Found in 6 comments on Hacker News
joshmarlow · 2019-11-19 · Original thread
As I understand it (from reading [0]), that would have historically been called "socialism" (the term changed a bit to mean command economies during the Cold War).

The Mondragon [1] corporation organizations around these lines.

In general - as I understand it - you could view Unions and Coops as attempts to apply democratic processes to operating a business.

[0] - https://www.amazon.com/Democracy-at-Work-Cure-Capitalism/dp/...

[1] - https://www.mondragon-corporation.com/en/about-us/

EDIT: for clarity and link organization

bloudermilk · 2018-11-10 · Original thread
For those who aren't familiar with his work, Richard Wolff is the author of [Democracy at Work][0] and strong proponent of worker owned and governed businesses.

[0]: https://www.amazon.com/Democracy-at-Work-Cure-Capitalism/dp/...

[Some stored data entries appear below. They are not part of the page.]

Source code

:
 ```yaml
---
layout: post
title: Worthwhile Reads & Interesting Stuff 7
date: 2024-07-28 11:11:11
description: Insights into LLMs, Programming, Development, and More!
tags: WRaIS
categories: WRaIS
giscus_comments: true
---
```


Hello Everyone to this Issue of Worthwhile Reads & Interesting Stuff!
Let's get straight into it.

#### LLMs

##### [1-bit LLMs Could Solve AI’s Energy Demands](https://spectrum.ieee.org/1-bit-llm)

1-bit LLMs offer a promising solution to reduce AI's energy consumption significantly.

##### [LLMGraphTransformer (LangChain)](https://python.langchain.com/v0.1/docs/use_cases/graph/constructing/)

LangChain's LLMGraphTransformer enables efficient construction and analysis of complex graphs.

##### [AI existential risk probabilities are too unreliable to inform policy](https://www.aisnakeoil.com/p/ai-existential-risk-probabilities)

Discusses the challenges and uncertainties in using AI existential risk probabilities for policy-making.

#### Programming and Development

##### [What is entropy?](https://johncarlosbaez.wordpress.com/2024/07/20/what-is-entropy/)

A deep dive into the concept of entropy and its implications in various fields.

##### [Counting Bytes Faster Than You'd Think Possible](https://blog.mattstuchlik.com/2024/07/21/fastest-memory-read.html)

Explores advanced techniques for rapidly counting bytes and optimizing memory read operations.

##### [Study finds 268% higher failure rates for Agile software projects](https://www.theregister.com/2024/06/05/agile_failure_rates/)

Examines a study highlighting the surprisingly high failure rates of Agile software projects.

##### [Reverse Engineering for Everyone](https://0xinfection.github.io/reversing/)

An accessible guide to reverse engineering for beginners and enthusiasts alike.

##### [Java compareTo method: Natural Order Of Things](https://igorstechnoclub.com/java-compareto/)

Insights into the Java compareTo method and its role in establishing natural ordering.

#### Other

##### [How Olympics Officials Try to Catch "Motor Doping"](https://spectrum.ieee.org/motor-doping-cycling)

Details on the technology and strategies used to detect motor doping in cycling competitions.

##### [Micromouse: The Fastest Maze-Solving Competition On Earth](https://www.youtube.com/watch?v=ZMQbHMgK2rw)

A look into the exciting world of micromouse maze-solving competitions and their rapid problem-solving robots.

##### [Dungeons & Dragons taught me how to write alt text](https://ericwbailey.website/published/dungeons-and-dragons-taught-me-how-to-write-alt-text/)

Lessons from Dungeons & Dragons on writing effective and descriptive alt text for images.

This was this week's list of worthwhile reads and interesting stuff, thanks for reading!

specialist · 2017-08-30 · Original thread
"There's no genuine, credible anti-corporate voice in American politics."

I note that you said "corporate" vs "capital(ism)". Thank you for making the distinction.

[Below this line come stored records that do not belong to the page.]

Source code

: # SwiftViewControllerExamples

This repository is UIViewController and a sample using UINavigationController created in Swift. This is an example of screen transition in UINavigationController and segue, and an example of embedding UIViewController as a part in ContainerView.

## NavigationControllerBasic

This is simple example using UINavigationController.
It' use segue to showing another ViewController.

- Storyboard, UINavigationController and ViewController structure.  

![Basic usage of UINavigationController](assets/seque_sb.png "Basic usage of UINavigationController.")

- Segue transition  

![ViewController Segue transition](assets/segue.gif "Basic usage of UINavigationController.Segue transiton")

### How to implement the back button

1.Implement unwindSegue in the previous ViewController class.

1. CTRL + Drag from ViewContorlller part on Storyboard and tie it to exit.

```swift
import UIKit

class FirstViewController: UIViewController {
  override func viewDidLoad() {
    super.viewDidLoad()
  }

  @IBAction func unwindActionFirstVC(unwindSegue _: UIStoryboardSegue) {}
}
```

Most liberals I hang with favor a Sander-esque version of capitalism meets socialism. Balancing capitalism (ready access to capital), competition, open markets with a strong safety net and democracy. Balancing rewarding achievement and merit with ensuring fairness, not abandoning people.

What does that look like?

I think it looks like more democracy. Every where.

--

I've used democratic decision making in the workplace. It's very effective. Think of it as better governance meets social cognition.

Although probably not original, I just kinda made it up, mostly modeled after the USA's Constitution (balance of power) and Demming/Ford quality circles (empowerment, joint decision making).

Since, I've been keenly interested in any effort swimming in the same direction. Co-ops, worker owned companies, the political philosophy of the Occupy Movement, whatever I can find.

I recently read this book. It's good survey of our current pickle (winner takes all economy, chaotic boom/bust cycles) with an okay primer on worker self directed enterprises (WSDE). The "more democracy" prescription is the closest I've found to my experiences. But being rhetoric vs a howto, it lacks actionable steps.

Democracy at Work: A Cure for Capitalism

https://www.amazon.com/Democracy-at-Work-Cure-Capitalism/dp/...

http://www.democracyatwork.info

clumsysmurf · 2017-03-31 · Original thread
"We’d also like to discuss how tech companies can heal the divide in our country. We believe that tech companies can create a better economic future for all Americans by spreading high-paying technology jobs around the country and other measures."

Isn't the elephant in the room extreme capitalism? Tech is just accelerating it.

Perhaps the alternative is workers managing their own workplaces:

https://www.amazon.com/Democracy-at-Work-Cure-Capitalism/dp/...

specialist · 2017-03-16 · Original thread
Governance, government. Sure. I can buy that.

Are member-owned and worker-owned just variations on a theme?

https://www.amazon.com/Democracy-at-Work-Cure-Capitalism/dp/...

specialist · 2017-02-04 · Original thread
Two big reasons.

#1 Abundant labor, meaning buyers market, so developers don't have leverage. This has a pretty good primer on the topic:

Democracy At Work

https://www.amazon.com/Democracy-at-Work-Cure-Capitalism/dp/...

#2 I'm as pinko commie liberal socialist as they come, and I can't imagine how even the most well intentioned (least alt-factual neo-reactionary libertarian) group of developers can coordinate collectively. Said another way, I can't imagine preventing the free-rider, defector problem.

This book covers the sociology of collective action:

https://en.wikipedia.org/wiki/The_Logic_of_Collective_Action

Maybe, just maybe, there's a unifying issue or policy, like protecting privacy rights, that could motivate most developers to pull in the same direction... Just to throw out an idea as an example.